PROBLEM:
Show every line from the entries that follow which holds the word "more".

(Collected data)
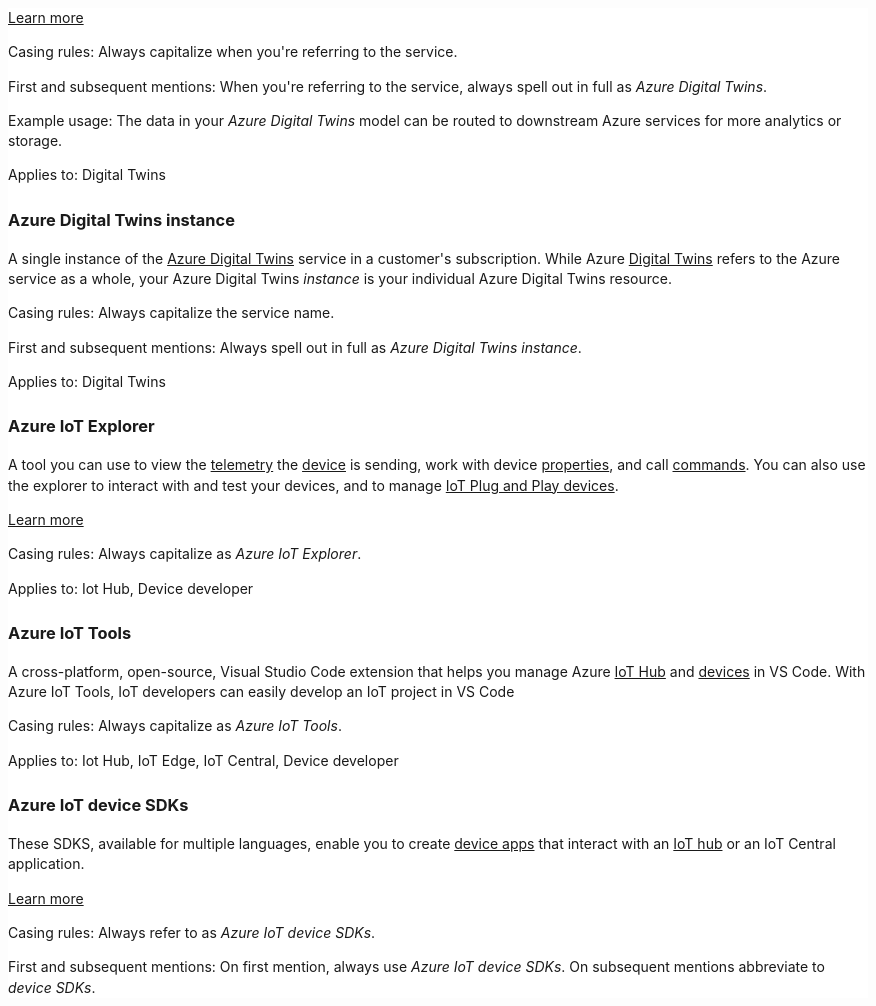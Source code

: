 [Learn more](../digital-twins/overview.md)

Casing rules: Always capitalize when you're referring to the service.

First and subsequent mentions: When you're referring to the service, always spell out in full as *Azure Digital Twins*.

Example usage: The data in your *Azure Digital Twins* model can be routed to downstream Azure services for more analytics or storage.

Applies to: Digital Twins

### Azure Digital Twins instance

A single instance of the [Azure Digital Twins](#azure-digital-twins) service in a customer's subscription. While Azure [Digital Twins](#digital-twin) refers to the Azure service as a whole, your Azure Digital Twins *instance* is your individual Azure Digital Twins resource.

Casing rules: Always capitalize the service name.

First and subsequent mentions: Always spell out in full as *Azure Digital Twins instance*.

Applies to: Digital Twins

### Azure IoT Explorer

A tool you can use to view the [telemetry](#telemetry) the [device](#device) is sending, work with device [properties](#properties), and call [commands](#command). You can also use the explorer to interact with and test your devices, and to manage [IoT Plug and Play devices](#iot-plug-and-play-device).

[Learn more](https://github.com/Azure/azure-iot-explorer)

Casing rules: Always capitalize as *Azure IoT Explorer*.

Applies to: Iot Hub, Device developer

### Azure IoT Tools

A cross-platform, open-source, Visual Studio Code extension that helps you manage Azure [IoT Hub](#iot-hub) and [devices](#device) in VS Code. With Azure IoT Tools, IoT developers can easily develop an IoT project in VS Code

Casing rules: Always capitalize as *Azure IoT Tools*.

Applies to: Iot Hub, IoT Edge, IoT Central, Device developer

### Azure IoT device SDKs

These SDKS, available for multiple languages, enable you to create [device apps](#device-app) that interact with an [IoT hub](#iot-hub) or an IoT Central application.

[Learn more](../iot-develop/about-iot-sdks.md)

Casing rules: Always refer to as *Azure IoT device SDKs*.

First and subsequent mentions: On first mention, always use *Azure IoT device SDKs*. On subsequent mentions abbreviate to *device SDKs*.
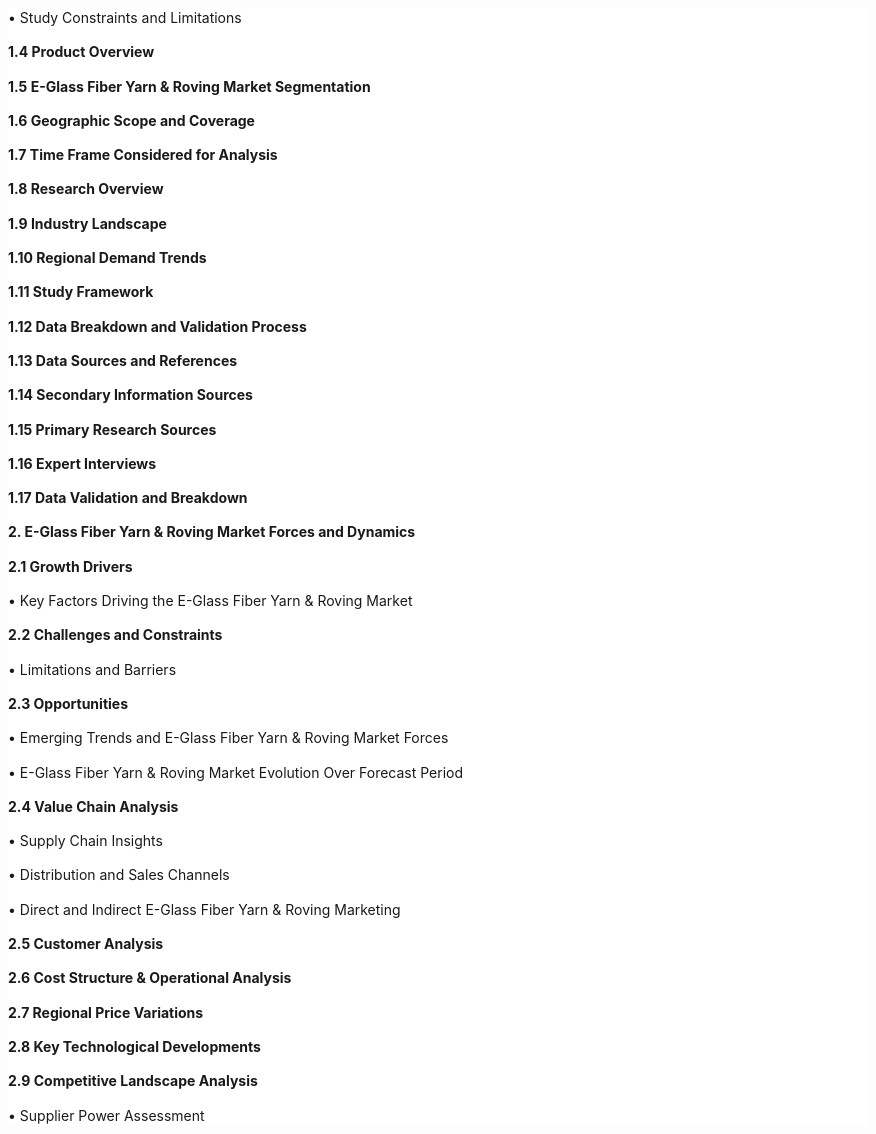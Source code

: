 • Study Constraints and Limitations

<strong>1.4 Product Overview</strong>

<strong>1.5 E-Glass Fiber Yarn & Roving Market Segmentation</strong>

<strong>1.6 Geographic Scope and Coverage</strong>

<strong>1.7 Time Frame Considered for Analysis</strong>

<strong>1.8 Research Overview</strong>

<strong>1.9 Industry Landscape</strong>

<strong>1.10 Regional Demand Trends</strong>

<strong>1.11 Study Framework</strong>

<strong>1.12 Data Breakdown and Validation Process</strong>

<strong>1.13 Data Sources and References</strong>

<strong>1.14 Secondary Information Sources</strong>

<strong>1.15 Primary Research Sources</strong>

<strong>1.16 Expert Interviews</strong>

<strong>1.17 Data Validation and Breakdown</strong>

<strong>2. E-Glass Fiber Yarn & Roving Market Forces and Dynamics</strong>

<strong>2.1 Growth Drivers</strong>

• Key Factors Driving the E-Glass Fiber Yarn & Roving Market

<strong>2.2 Challenges and Constraints</strong>

• Limitations and Barriers

<strong>2.3 Opportunities</strong>

• Emerging Trends and E-Glass Fiber Yarn & Roving Market Forces

• E-Glass Fiber Yarn & Roving Market Evolution Over Forecast Period

<strong>2.4 Value Chain Analysis</strong>

• Supply Chain Insights

• Distribution and Sales Channels

• Direct and Indirect E-Glass Fiber Yarn & Roving Marketing

<strong>2.5 Customer Analysis</strong>

<strong>2.6 Cost Structure & Operational Analysis</strong>

<strong>2.7 Regional Price Variations</strong>

<strong>2.8 Key Technological Developments</strong>

<strong>2.9 Competitive Landscape Analysis</strong>

• Supplier Power Assessment
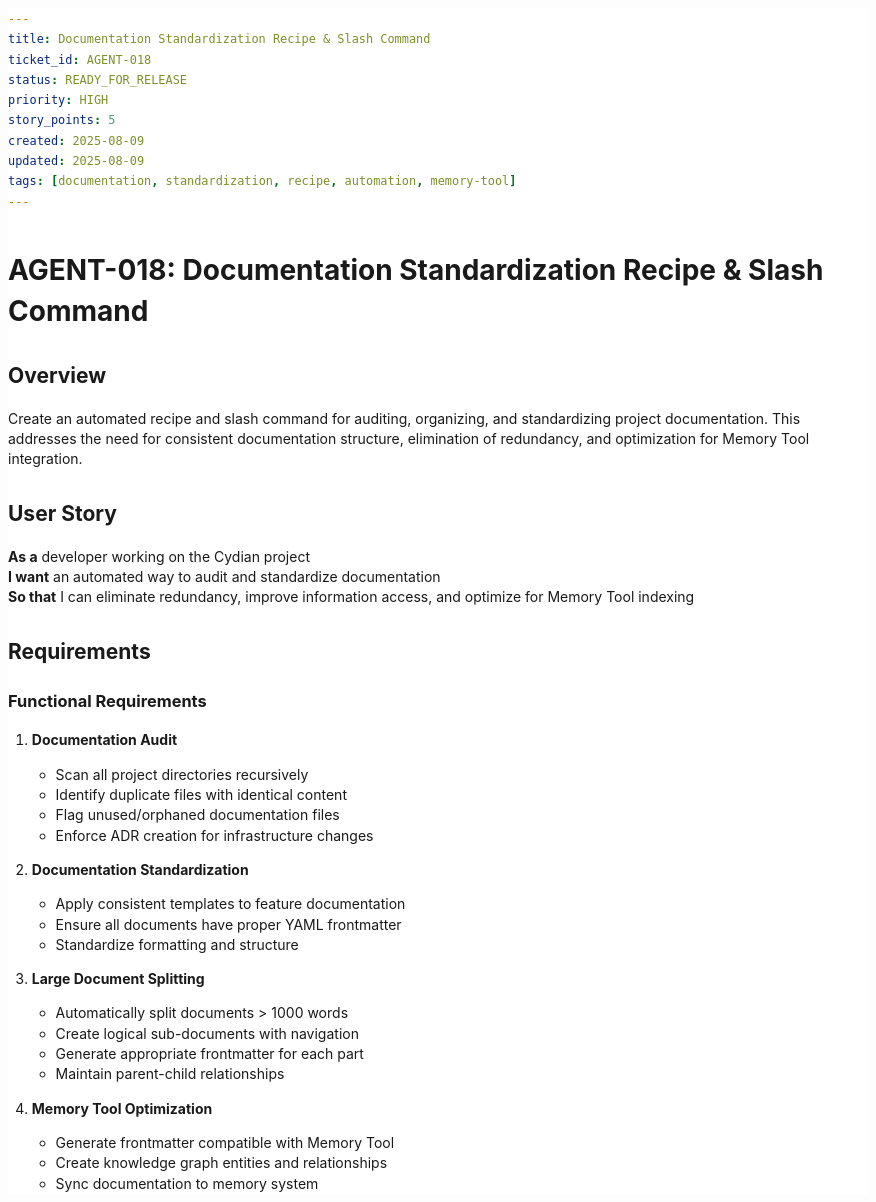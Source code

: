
```yaml
---
title: Documentation Standardization Recipe & Slash Command
ticket_id: AGENT-018
status: READY_FOR_RELEASE
priority: HIGH
story_points: 5
created: 2025-08-09
updated: 2025-08-09
tags: [documentation, standardization, recipe, automation, memory-tool]
---
```


# AGENT-018: Documentation Standardization Recipe & Slash Command

## Overview
Create an automated recipe and slash command for auditing, organizing, and standardizing project documentation. This addresses the need for consistent documentation structure, elimination of redundancy, and optimization for Memory Tool integration.

## User Story
**As a** developer working on the Cydian project  
**I want** an automated way to audit and standardize documentation  
**So that** I can eliminate redundancy, improve information access, and optimize for Memory Tool indexing

## Requirements

### Functional Requirements
1. **Documentation Audit**
   - Scan all project directories recursively
   - Identify duplicate files with identical content
   - Flag unused/orphaned documentation files
   - Enforce ADR creation for infrastructure changes

2. **Documentation Standardization**
   - Apply consistent templates to feature documentation
   - Ensure all documents have proper YAML frontmatter
   - Standardize formatting and structure

3. **Large Document Splitting**
   - Automatically split documents > 1000 words
   - Create logical sub-documents with navigation
   - Generate appropriate frontmatter for each part
   - Maintain parent-child relationships

4. **Memory Tool Optimization**
   - Generate frontmatter compatible with Memory Tool
   - Create knowledge graph entities and relationships
   - Sync documentation to memory system
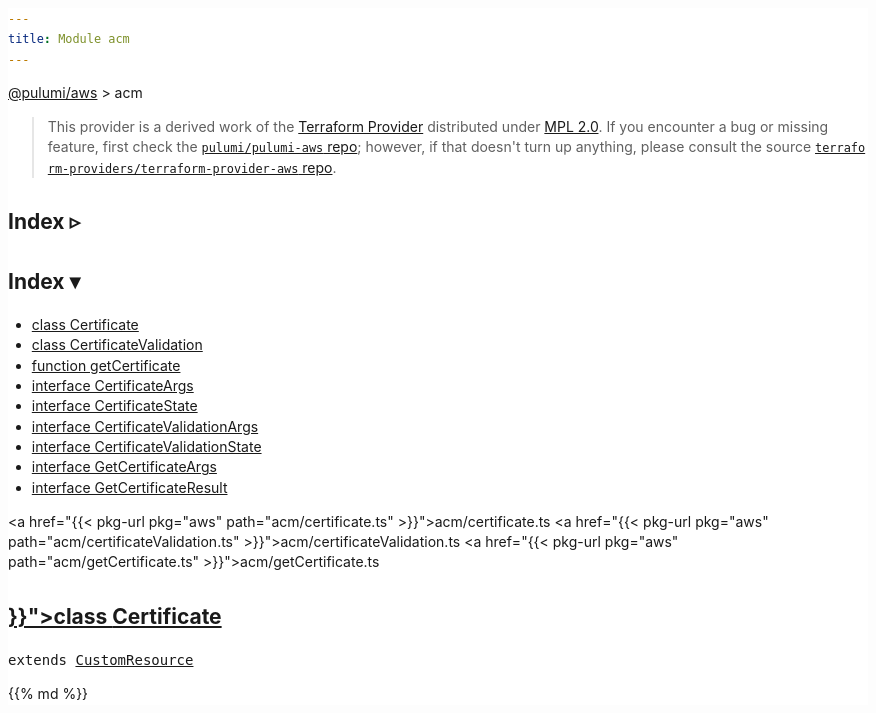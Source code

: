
 ```yaml
---
title: Module acm
---
```





<a href="../">@pulumi/aws</a> &gt; acm

> This provider is a derived work of the [Terraform Provider](https://github.com/terraform-providers/terraform-provider-aws)
> distributed under [MPL 2.0](https://www.mozilla.org/en-US/MPL/2.0/). If you encounter a bug or missing feature,
> first check the [`pulumi/pulumi-aws` repo](https://github.com/pulumi/pulumi-aws/issues); however, if that doesn't turn up anything,
> please consult the source [`terraform-providers/terraform-provider-aws` repo](https://github.com/terraform-providers/terraform-provider-aws/issues).



<div class="toggleVisible">
<div class="collapsed">
<h2 class="pdoc-module-header toggleButton" title="Click to show Index">Index ▹</h2>
</div>
<div class="expanded">
<h2 class="pdoc-module-header toggleButton" title="Click to hide Index">Index ▾</h2>
<div class="pdoc-module-contents">
<ul>
<li><a href="#Certificate">class Certificate</a></li>
<li><a href="#CertificateValidation">class CertificateValidation</a></li>
<li><a href="#getCertificate">function getCertificate</a></li>
<li><a href="#CertificateArgs">interface CertificateArgs</a></li>
<li><a href="#CertificateState">interface CertificateState</a></li>
<li><a href="#CertificateValidationArgs">interface CertificateValidationArgs</a></li>
<li><a href="#CertificateValidationState">interface CertificateValidationState</a></li>
<li><a href="#GetCertificateArgs">interface GetCertificateArgs</a></li>
<li><a href="#GetCertificateResult">interface GetCertificateResult</a></li>
</ul>

<a href="{{< pkg-url pkg="aws" path="acm/certificate.ts" >}}">acm/certificate.ts</a> <a href="{{< pkg-url pkg="aws" path="acm/certificateValidation.ts" >}}">acm/certificateValidation.ts</a> <a href="{{< pkg-url pkg="aws" path="acm/getCertificate.ts" >}}">acm/getCertificate.ts</a> 
</div>
</div>
</div>


<h2 class="pdoc-module-header" id="Certificate">
<a class="pdoc-member-name" href="{{< pkg-url pkg="aws" path="acm/certificate.ts#L83" >}}">class <b>Certificate</b></a>
</h2>
<div class="pdoc-module-contents">
<pre class="highlight"><span class='kd'>extends</span> <a href='/docs/reference/pkg/nodejs/pulumi/pulumi/#CustomResource'>CustomResource</a></pre>
{{% md %}}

ANSWER BOX:
: [Learn more](../digital-twins/overview.md)
Example usage: The data in your *Azure Digital Twins* model can be routed to downstream Azure services for more analytics or storage.
[Learn more](https://github.com/Azure/azure-iot-explorer)
[Learn more](../iot-develop/about-iot-sdks.md)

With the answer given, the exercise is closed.